In accordance with another aspect of the disclosure, an electronic device of an E2 node is provided. The electronic device includes memory storing instructions, at least one transceiver, and at least one processor communicatively coupled to the memory and the at least one transceiver, wherein the instructions, when executed by the at least one processor individually or collectively, cause the electronic device to receive a radio access network (RAN) intelligent controller (RIC) query request message from a Near-real time (RT) RIC, and receive an RIC query response message from the Near-RT RIC, wherein the RIC query request message includes an RAN function identifier (ID) and an RIC request ID, and wherein the RIC query response message includes subscription information corresponding to the RAN function ID and the RIC request ID.

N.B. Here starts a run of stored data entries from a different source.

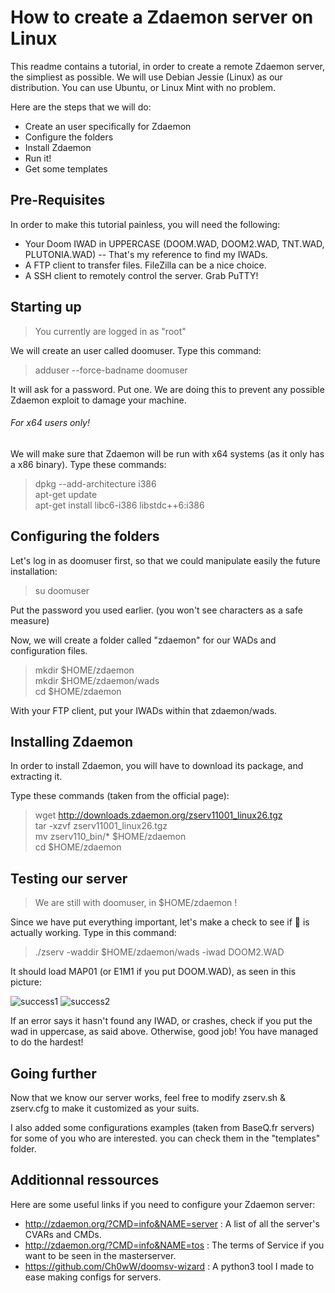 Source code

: # How to create a Zdaemon server on Linux

This readme contains a tutorial, in order to create a remote Zdaemon server, the simpliest as possible.
We will use Debian Jessie (Linux) as our distribution. You can use Ubuntu, or Linux Mint with no problem.

Here are the steps that we will do:
- Create an user specifically for Zdaemon
- Configure the folders
- Install Zdaemon
- Run it!
- Get some templates


## Pre-Requisites

In order to make this tutorial painless, you will need the following:
- Your Doom IWAD in UPPERCASE (DOOM.WAD, DOOM2.WAD, TNT.WAD, PLUTONIA.WAD) -- That's my reference to find my IWADs.
- A FTP client to transfer files. FileZilla can be a nice choice.
- A SSH client to remotely control the server. Grab PuTTY!

## Starting up

>You currently are logged in as "root"

We will create an user called doomuser. Type this command:
> adduser --force-badname doomuser 

It will ask for a password. Put one. 
We are doing this to prevent any possible Zdaemon exploit to damage your machine. 

###### For x64 users only!
We will make sure that Zdaemon will be run with x64 systems (as it only has a x86 binary). Type these commands:
> dpkg --add-architecture i386<br />
apt-get update<br />
apt-get install libc6-i386 libstdc++6:i386

## Configuring the folders

Let's log in as doomuser first, so that we could manipulate easily the future installation:

> su doomuser

Put the password you used earlier. (you won't see characters as a safe measure)

Now, we will create a folder called "zdaemon" for our WADs and configuration files.

> mkdir $HOME/zdaemon <br />
mkdir $HOME/zdaemon/wads <br />
cd $HOME/zdaemon

With your FTP client, put your IWADs within that zdaemon/wads.

## Installing Zdaemon

In order to install Zdaemon, you will have to download its package, and extracting it.

Type these commands (taken from the official page):
> wget http://downloads.zdaemon.org/zserv11001_linux26.tgz<br />
tar -xzvf zserv11001_linux26.tgz <br />
mv zserv110_bin/* $HOME/zdaemon<br />
cd $HOME/zdaemon

## Testing our server

> We are still with doomuser, in $HOME/zdaemon !

Since we have put everything important, let's make a check to see if  is actually working. Type in this command:
> ./zserv -waddir $HOME/zdaemon/wads -iwad DOOM2.WAD

It should load MAP01 (or E1M1 if you put DOOM.WAD), as seen in this picture:

![success1](https://raw.githubusercontent.com/Ch0wW/gameserver-cfg/master/doom/zdaemon/images/consolesuccess.PNG)
![success2](https://raw.githubusercontent.com/Ch0wW/gameserver-cfg/master/doom/zdaemon/images/mastersuccess.png)

If an error says it hasn't found any IWAD, or crashes, check if you put the wad in uppercase, as said above. Otherwise, good job! You have managed to do the hardest!

## Going further

Now that we know our server works, feel free to modify zserv.sh & zserv.cfg to make it customized as your suits.

I also added some configurations examples (taken from BaseQ.fr servers) for some of you who are interested. you can check them in the "templates" folder.

## Additionnal ressources

Here are some useful links if you need to configure your Zdaemon server:
- http://zdaemon.org/?CMD=info&NAME=server : A list of all the server's CVARs and CMDs.
- http://zdaemon.org/?CMD=info&NAME=tos : The terms of Service if you want to be seen in the masterserver.
- https://github.com/Ch0wW/doomsv-wizard : A python3 tool I made to ease making configs for servers.
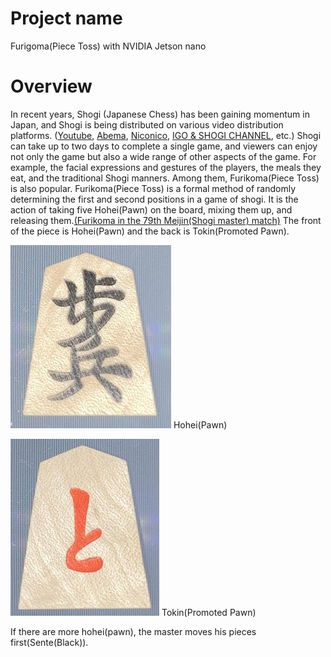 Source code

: # Project name
Furigoma(Piece Toss) with NVIDIA Jetson nano

# Overview
In recent years, Shogi (Japanese Chess) has been gaining momentum in Japan, and Shogi is being distributed on various video distribution platforms. ([Youtube](https://www.youtube.com/), [Abema](https://abema.tv/now-on-air/shogi), [Niconico](https://live.nicovideo.jp/), [IGO & SHOGI CHANNEL](https://www.igoshogi.net/), etc.)
Shogi can take up to two days to complete a single game, and viewers can enjoy not only the game but also a wide range of other aspects of the game.
For example, the facial expressions and gestures of the players, the meals they eat, and the traditional Shogi manners.
Among them, Furikoma(Piece Toss) is also popular.
Furikoma(Piece Toss) is a formal method of randomly determining the first and second positions in a game of shogi. It is the action of taking five Hohei(Pawn) on the board, mixing them up, and releasing them.[(Furikoma in the 79th Meijin(Shogi master) match)](https://www.youtube.com/watch?v=LsHWH7vo8r8#t=17m10s)
The front of the piece is Hohei(Pawn) and the back is Tokin(Promoted Pawn).

![Hohei(Pawn)](https://github.com/dk-flylab/furigoma/blob/main/images/ExampleTraining_hohei.JPG)
Hohei(Pawn)

![Tokin(Promoted Pawn)](https://github.com/dk-flylab/furigoma/blob/main/images/ExampleTraining_tokin.JPG)
Tokin(Promoted Pawn)

If there are more hohei(pawn), the master moves his pieces first(Sente(Black)).

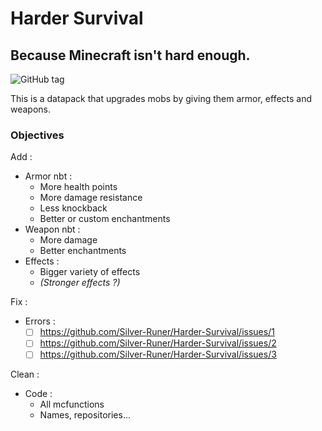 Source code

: # **Harder Survival**
## Because Minecraft isn't hard enough.
![GitHub tag](https://img.shields.io/github/v/tag/Silver-Runer/Harder-Survival)

This is a datapack that upgrades mobs by giving them armor, effects and weapons.

### Objectives

Add :
  - Armor nbt :
    - More health points
    - More damage resistance
    - Less knockback
    - Better or custom enchantments
  - Weapon nbt :
    - More damage
    - Better enchantments
  - Effects :
    - Bigger variety of effects
    - *(Stronger effects ?)*

Fix : 
  - Errors :
    - [ ] https://github.com/Silver-Runer/Harder-Survival/issues/1
    - [ ] https://github.com/Silver-Runer/Harder-Survival/issues/2
    - [ ] https://github.com/Silver-Runer/Harder-Survival/issues/3

Clean :
  - Code :
    - All mcfunctions
    - Names, repositories...
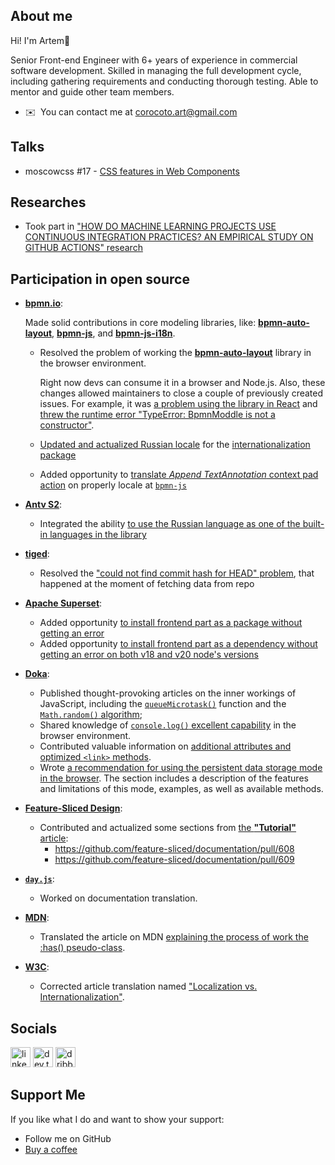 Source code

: ## About me

Hi! I'm Artem👋

Senior Front-end Engineer with 6+ years of experience in commercial software development. Skilled in managing the full development cycle, including gathering requirements and conducting thorough testing. Able to mentor and guide other team members. 

*   ✉️  You can contact me at [corocoto.art@gmail.com](mailto:corocoto.art@gmail.com)

## Talks

* moscowcss #17 - [CSS features in Web Components](https://corocoto.github.io/public_talks/presentations/%D0%9E%D1%81%D0%BE%D0%B1%D0%B5%D0%BD%D0%BD%D0%BE%D1%81%D1%82%D0%B8_CSS_%D0%B2_%D0%B2%D0%B5%D0%B1_%D0%BA%D0%BE%D0%BC%D0%BF%D0%BE%D0%BD%D0%B5%D0%BD%D1%82%D0%B0%D1%85.pdf)

## Researches
* Took part in ["HOW DO MACHINE LEARNING PROJECTS USE CONTINUOUS INTEGRATION PRACTICES? AN EMPIRICAL STUDY ON GITHUB ACTIONS" research](https://ci-ml-msr.github.io/)

## Participation in open source
* [**bpmn.io**](https://bpmn.io/):

  Made solid contributions in core modeling libraries, like: [**bpmn-auto-layout**](https://github.com/bpmn-io/bpmn-auto-layout), [**bpmn-js**](https://github.com/bpmn-io/bpmn-js), and [**bpmn-js-i18n**](https://github.com/bpmn-io/bpmn-js-i18n).
  * Resolved the problem of working the [**bpmn-auto-layout**](https://github.com/bpmn-io/bpmn-auto-layout) library in the browser environment.

    Right now devs can consume it in a browser and Node.js. Also, these changes allowed maintainers to close a couple of previously created issues. For example, it was [a problem using the library in React](https://github.com/bpmn-io/bpmn-auto-layout/issues/22) and [threw the runtime error "TypeError: BpmnModdle is not a constructor"](https://github.com/bpmn-io/bpmn-auto-layout/issues/18).
  * [Updated and actualized Russian locale](https://github.com/bpmn-io/bpmn-js-i18n/pull/21) for the [internationalization package](https://github.com/bpmn-io/bpmn-js-i18n)
  * Added opportunity to [translate _Append TextAnnotation_ context pad action](https://github.com/bpmn-io/bpmn-js/pull/1932) on properly locale at [`bpmn-js`](https://github.com/bpmn-io/bpmn-js)
* [**Antv S2**](https://s2.antv.antgroup.com/en/):
  * Integrated the ability [to use the Russian language as one of the built-in languages in the library](https://github.com/antvis/S2/pull/2853)
* [**tiged**](https://github.com/tiged/tiged):
  * Resolved the ["could not find commit hash for HEAD" problem](https://github.com/tiged/tiged/issues/90), that happened at the moment of fetching data from repo
* [**Apache Superset**](https://superset.apache.org/):
  * Added opportunity [to install frontend part as a package without getting an error](https://github.com/apache/superset/issues/27993)
  * Added opportunity [to install frontend part as a dependency without getting an error on both v18 and v20 node's versions](https://github.com/apache/superset/issues/28094)
* [**Doka**](https://doka.guide/): 
  * Published thought-provoking articles on the inner workings of JavaScript, including the [`queueMicrotask()`](https://doka.guide/js/queuemicrotask/) function and the [`Math.random()` algorithm](https://doka.guide/js/math-random/#detali-realizacii);
  * Shared knowledge of [`console.log()` excellent capability](https://doka.guide/js/console-log/#osobennost-raboty-v-brauzere) in the browser environment.
  * Contributed valuable information on [additional attributes and optimized `<link>` methods](https://doka.guide/html/link/#optimizaciya).
  * Wrote [a recommendation for using the persistent data storage mode in the browser](https://doka.guide/js/local-storage/#artyom-gusev-sovetuet). The section includes a description of the features and limitations of this mode, examples, as well as available methods.
* [**Feature-Sliced Design**](https://feature-sliced.design/):
  * Contributed and actualized some sections from [the **"Tutorial"** article](https://feature-sliced.design/docs/get-started/tutorial):
    * https://github.com/feature-sliced/documentation/pull/608
    * https://github.com/feature-sliced/documentation/pull/609   
* [**`day.js`**](https://day.js.org/):
  * Worked on documentation translation.
* [**MDN**](https://developer.mozilla.org/):
  * Translated the article on MDN [explaining the process of work the :has() pseudo-class](https://developer.mozilla.org/ru/docs/Web/CSS/:has).
* [**W3C**](https://www.w3.org/):
  * Corrected article translation named ["Localization vs. Internationalization"](https://www.w3.org/International/questions/qa-i18n.ru).

## Socials

[<img src="https://raw.githubusercontent.com/danielcranney/readme-generator/main/public/icons/socials/linkedin.svg" alt="linkedin logo" width="32">](https://www.linkedin.com/in/artem-gusev/) 
[<img src="https://user-images.githubusercontent.com/37180024/104838230-a59b7980-58ca-11eb-96b9-9521e64bb716.png" alt="dev.to logo" width="32">](https://dev.to/corocoto) 
[<img src="https://raw.githubusercontent.com/danielcranney/readme-generator/main/public/icons/socials/dribbble.svg" alt="dribbble logo" width="32">](https://dribbble.com/corocoto) 

## Support Me
If you like what I do and want to show your support:

* Follow me on GitHub
* [Buy a coffee](https://www.buymeacoffee.com/corocoto)

<!--
**corocoto/corocoto** is a ✨ _special_ ✨ repository because its `README.md` (this file) appears on your GitHub profile.

Here are some ideas to get you started:

- 🔭 I’m currently working on ...
- 🌱 I’m currently learning ...
- 👯 I’m looking to collaborate on ...
- 🤔 I’m looking for help with ...
- 💬 Ask me about ...
- 📫 How to reach me: ...
- 😄 Pronouns: ...
- ⚡ Fun fact: ...
-->
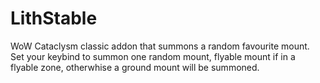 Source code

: # LithStable
WoW Cataclysm classic addon that summons a random favourite mount.
Set your keybind to summon one random mount, flyable mount if in a flyable zone, otherwhise a ground mount will be summoned.
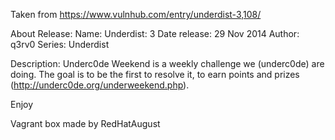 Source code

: Taken from https://www.vulnhub.com/entry/underdist-3,108/ 

About Release:
    Name: Underdist: 3
    Date release: 29 Nov 2014
    Author: q3rv0
    Series: Underdist

Description:
Underc0de Weekend is a weekly challenge we (underc0de) are doing. The goal is to be the first to resolve it, to earn points and prizes (http://underc0de.org/underweekend.php).

Enjoy

Vagrant box made by RedHatAugust
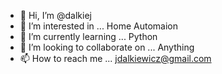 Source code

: - 👋 Hi, I’m @dalkiej
- 👀 I’m interested in ... Home Automaion
- 🌱 I’m currently learning ... Python
- 💞️ I’m looking to collaborate on ... Anything
- 📫 How to reach me ... jdalkiewicz@gmail.com

<!---
dalkiej/dalkiej is a ✨ special ✨ repository because its `README.md` (this file) appears on your GitHub profile.
You can click the Preview link to take a look at your changes.
--->
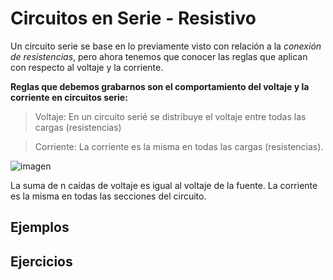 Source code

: # Circuitos en Serie - Resistivo

Un circuito serie se base en lo previamente visto con relación a la *conexión de resistencias*, pero ahora tenemos que conocer las reglas que aplican con respecto al voltaje y la corriente.

**Reglas que debemos grabarnos son el comportamiento del voltaje y la corriente en circuitos serie:**

> Voltaje: En un circuito serié se distribuye el voltaje entre todas las cargas (resistencias)

> Corriente: La corriente es la misma en todas las cargas (resistencias).

![imagen]()
<figcaption>La suma de n caídas de voltaje es igual al voltaje de la fuente. La corriente es la misma en todas las secciones del circuito.</figcaption>

## Ejemplos

## Ejercicios



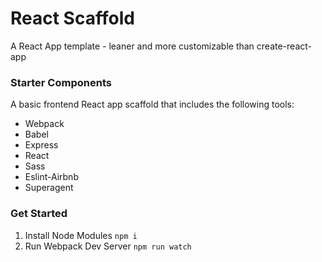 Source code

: # React Scaffold

A React App template - leaner and more customizable than create-react-app

### Starter Components

A basic frontend React app scaffold that includes the following tools:

- Webpack
- Babel
- Express
- React
- Sass
- Eslint-Airbnb
- Superagent 

### Get Started

1. Install Node Modules `npm i`
2. Run Webpack Dev Server `npm run watch`
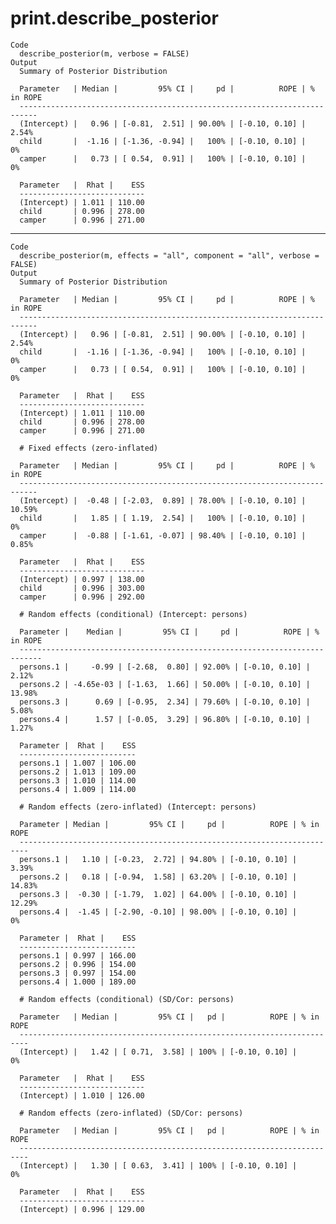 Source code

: # print.describe_posterior

    Code
      describe_posterior(m, verbose = FALSE)
    Output
      Summary of Posterior Distribution
      
      Parameter   | Median |         95% CI |     pd |          ROPE | % in ROPE
      --------------------------------------------------------------------------
      (Intercept) |   0.96 | [-0.81,  2.51] | 90.00% | [-0.10, 0.10] |     2.54%
      child       |  -1.16 | [-1.36, -0.94] |   100% | [-0.10, 0.10] |        0%
      camper      |   0.73 | [ 0.54,  0.91] |   100% | [-0.10, 0.10] |        0%
      
      Parameter   |  Rhat |    ESS
      ----------------------------
      (Intercept) | 1.011 | 110.00
      child       | 0.996 | 278.00
      camper      | 0.996 | 271.00

---

    Code
      describe_posterior(m, effects = "all", component = "all", verbose = FALSE)
    Output
      Summary of Posterior Distribution
      
      Parameter   | Median |         95% CI |     pd |          ROPE | % in ROPE
      --------------------------------------------------------------------------
      (Intercept) |   0.96 | [-0.81,  2.51] | 90.00% | [-0.10, 0.10] |     2.54%
      child       |  -1.16 | [-1.36, -0.94] |   100% | [-0.10, 0.10] |        0%
      camper      |   0.73 | [ 0.54,  0.91] |   100% | [-0.10, 0.10] |        0%
      
      Parameter   |  Rhat |    ESS
      ----------------------------
      (Intercept) | 1.011 | 110.00
      child       | 0.996 | 278.00
      camper      | 0.996 | 271.00
      
      # Fixed effects (zero-inflated)
      
      Parameter   | Median |         95% CI |     pd |          ROPE | % in ROPE
      --------------------------------------------------------------------------
      (Intercept) |  -0.48 | [-2.03,  0.89] | 78.00% | [-0.10, 0.10] |    10.59%
      child       |   1.85 | [ 1.19,  2.54] |   100% | [-0.10, 0.10] |        0%
      camper      |  -0.88 | [-1.61, -0.07] | 98.40% | [-0.10, 0.10] |     0.85%
      
      Parameter   |  Rhat |    ESS
      ----------------------------
      (Intercept) | 0.997 | 138.00
      child       | 0.996 | 303.00
      camper      | 0.996 | 292.00
      
      # Random effects (conditional) (Intercept: persons)
      
      Parameter |    Median |         95% CI |     pd |          ROPE | % in ROPE
      ---------------------------------------------------------------------------
      persons.1 |     -0.99 | [-2.68,  0.80] | 92.00% | [-0.10, 0.10] |     2.12%
      persons.2 | -4.65e-03 | [-1.63,  1.66] | 50.00% | [-0.10, 0.10] |    13.98%
      persons.3 |      0.69 | [-0.95,  2.34] | 79.60% | [-0.10, 0.10] |     5.08%
      persons.4 |      1.57 | [-0.05,  3.29] | 96.80% | [-0.10, 0.10] |     1.27%
      
      Parameter |  Rhat |    ESS
      --------------------------
      persons.1 | 1.007 | 106.00
      persons.2 | 1.013 | 109.00
      persons.3 | 1.010 | 114.00
      persons.4 | 1.009 | 114.00
      
      # Random effects (zero-inflated) (Intercept: persons)
      
      Parameter | Median |         95% CI |     pd |          ROPE | % in ROPE
      ------------------------------------------------------------------------
      persons.1 |   1.10 | [-0.23,  2.72] | 94.80% | [-0.10, 0.10] |     3.39%
      persons.2 |   0.18 | [-0.94,  1.58] | 63.20% | [-0.10, 0.10] |    14.83%
      persons.3 |  -0.30 | [-1.79,  1.02] | 64.00% | [-0.10, 0.10] |    12.29%
      persons.4 |  -1.45 | [-2.90, -0.10] | 98.00% | [-0.10, 0.10] |        0%
      
      Parameter |  Rhat |    ESS
      --------------------------
      persons.1 | 0.997 | 166.00
      persons.2 | 0.996 | 154.00
      persons.3 | 0.997 | 154.00
      persons.4 | 1.000 | 189.00
      
      # Random effects (conditional) (SD/Cor: persons)
      
      Parameter   | Median |         95% CI |   pd |          ROPE | % in ROPE
      ------------------------------------------------------------------------
      (Intercept) |   1.42 | [ 0.71,  3.58] | 100% | [-0.10, 0.10] |        0%
      
      Parameter   |  Rhat |    ESS
      ----------------------------
      (Intercept) | 1.010 | 126.00
      
      # Random effects (zero-inflated) (SD/Cor: persons)
      
      Parameter   | Median |         95% CI |   pd |          ROPE | % in ROPE
      ------------------------------------------------------------------------
      (Intercept) |   1.30 | [ 0.63,  3.41] | 100% | [-0.10, 0.10] |        0%
      
      Parameter   |  Rhat |    ESS
      ----------------------------
      (Intercept) | 0.996 | 129.00

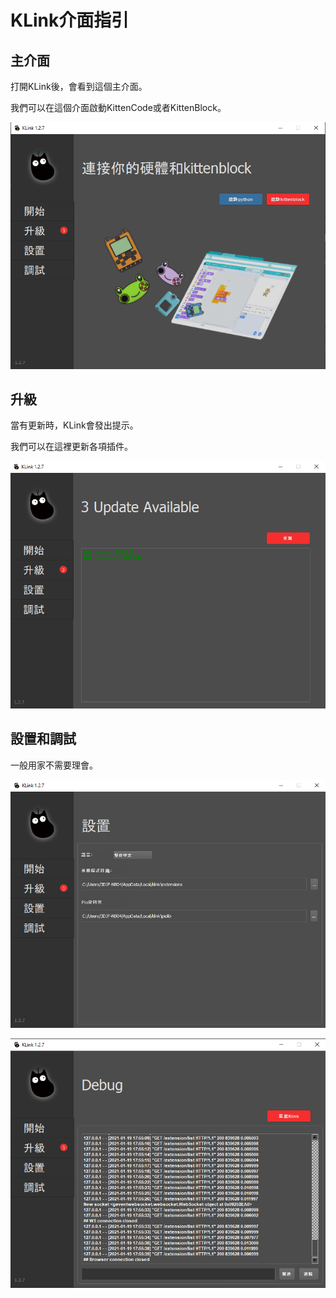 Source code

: # KLink介面指引

## 主介面

打開KLink後，會看到這個主介面。

我們可以在這個介面啟動KittenCode或者KittenBlock。

![](./images/klink1.png)

## 升級

當有更新時，KLink會發出提示。

我們可以在這裡更新各項插件。

![](./images/klink2.png)

## 設置和調試

一般用家不需要理會。

![](./images/klink3.png)

![](./images/klink4.png)

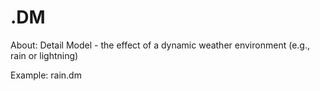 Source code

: # .DM

About:
Detail Model - the effect of a dynamic weather environment (e.g., rain or lightning)

Example:
    rain.dm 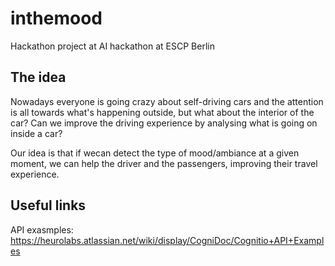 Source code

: # inthemood
Hackathon project at AI hackathon at ESCP Berlin

## The idea

Nowadays everyone is going crazy about self-driving cars and 
the attention is all towards what's happening outside, but
what about the interior of the car?
Can we improve the driving experience by analysing what is
going on inside a car? 

Our idea is that if wecan detect the type of mood/ambiance 
at a given moment, we can help the driver and the passengers, 
improving their travel experience.


## Useful links
API exasmples:
https://heurolabs.atlassian.net/wiki/display/CogniDoc/Cognitio+API+Examples
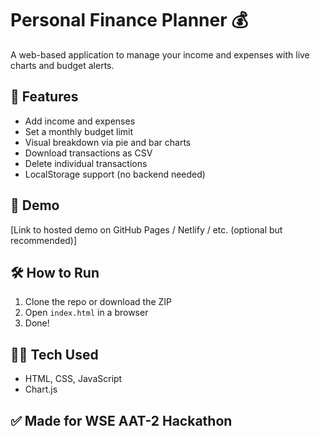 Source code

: # Personal Finance Planner 💰

A web-based application to manage your income and expenses with live charts and budget alerts.

## 🔧 Features
- Add income and expenses
- Set a monthly budget limit
- Visual breakdown via pie and bar charts
- Download transactions as CSV
- Delete individual transactions
- LocalStorage support (no backend needed)

## 📸 Demo
[Link to hosted demo on GitHub Pages / Netlify / etc. (optional but recommended)]

## 🛠️ How to Run
1. Clone the repo or download the ZIP
2. Open `index.html` in a browser
3. Done!

## 👨‍💻 Tech Used
- HTML, CSS, JavaScript
- Chart.js

## ✅ Made for WSE AAT-2 Hackathon
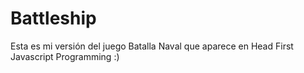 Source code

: Battleship
==========

Esta es mi versión del juego Batalla Naval que aparece en Head First Javascript Programming :)
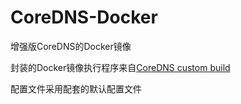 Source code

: # CoreDNS-Docker
增强版CoreDNS的Docker镜像

封装的Docker镜像执行程序来自[CoreDNS custom build](https://github.com/missdeer/coredns_custom_build)

配置文件采用配套的默认配置文件
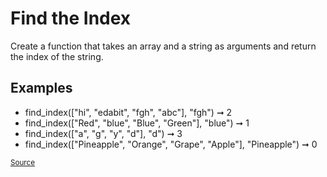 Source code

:<h1>Find the Index</h1>

<p>Create a function that takes an array and a string as arguments and return the index of the string.</p>

<h2>Examples</h2>
<ul>
	<li>find_index(["hi", "edabit", "fgh", "abc"], "fgh") ➞ 2</li>
	<li>find_index(["Red", "blue", "Blue", "Green"], "blue") ➞ 1</li>
	<li>find_index(["a", "g", "y", "d"], "d") ➞ 3</li>
	<li>find_index(["Pineapple", "Orange", "Grape", "Apple"], "Pineapple") ➞ 0</li>
</ul>

<small><a href="https://edabit.com/challenge/9ApjPggCLGiPt573m">Source</a></small> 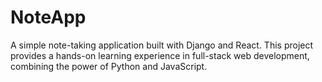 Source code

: # NoteApp
A simple note-taking application built with Django and React. This project provides a hands-on learning experience in full-stack web development, combining the power of Python and JavaScript.
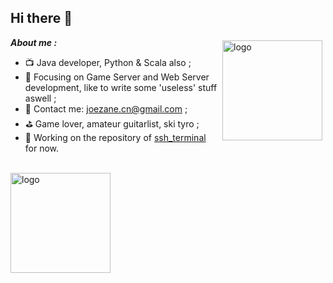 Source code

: 
## Hi there 👋

<img src="https://github-readme-stats.vercel.app/api?username=joezeo&show_icons=true&hide_title=true" alt="logo" height="160" align="right" style="margin: 5px; " />
 

***About me :***   

- 📺 Java developer, Python & Scala also ;
- 📄 Focusing on Game Server and Web Server development, like to write some 'useless' stuff aswell ;
- 💬 Contact me: joezane.cn@gmail.com ;
- ⛳ Game lover, amateur guitarlist, ski tyro ;
- 🔨 Working on the repository of <a href="https://github.com/Joezeo/ssh_terminal"> ssh_terminal </a> for now.
<br>
<img src="https://github-profile-trophy.vercel.app/?username=joezeo&theme=flat&column=7" alt="logo" height="160" align="center" style="margin: auto; margin-bottom: 20px;" />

In accordance with another aspect of the disclosure, a device of a Near-real time (RT) radio access network (RAN) intelligent controller (RIC) is provided. The device includes memory storing instructions, at least one transceiver, and at least one processor communicatively coupled to the memory and the at least one transceiver, wherein the instructions, when executed by the at least one processor individually or collectively, cause the device to transmit an RIC query request message to an E2 node, and receive an RIC query response message from the E2 node, wherein the RIC query request message includes an RAN function identifier (ID) and an RIC request ID, and wherein the RIC query response message includes subscription information corresponding to the RAN function ID and the RIC request ID.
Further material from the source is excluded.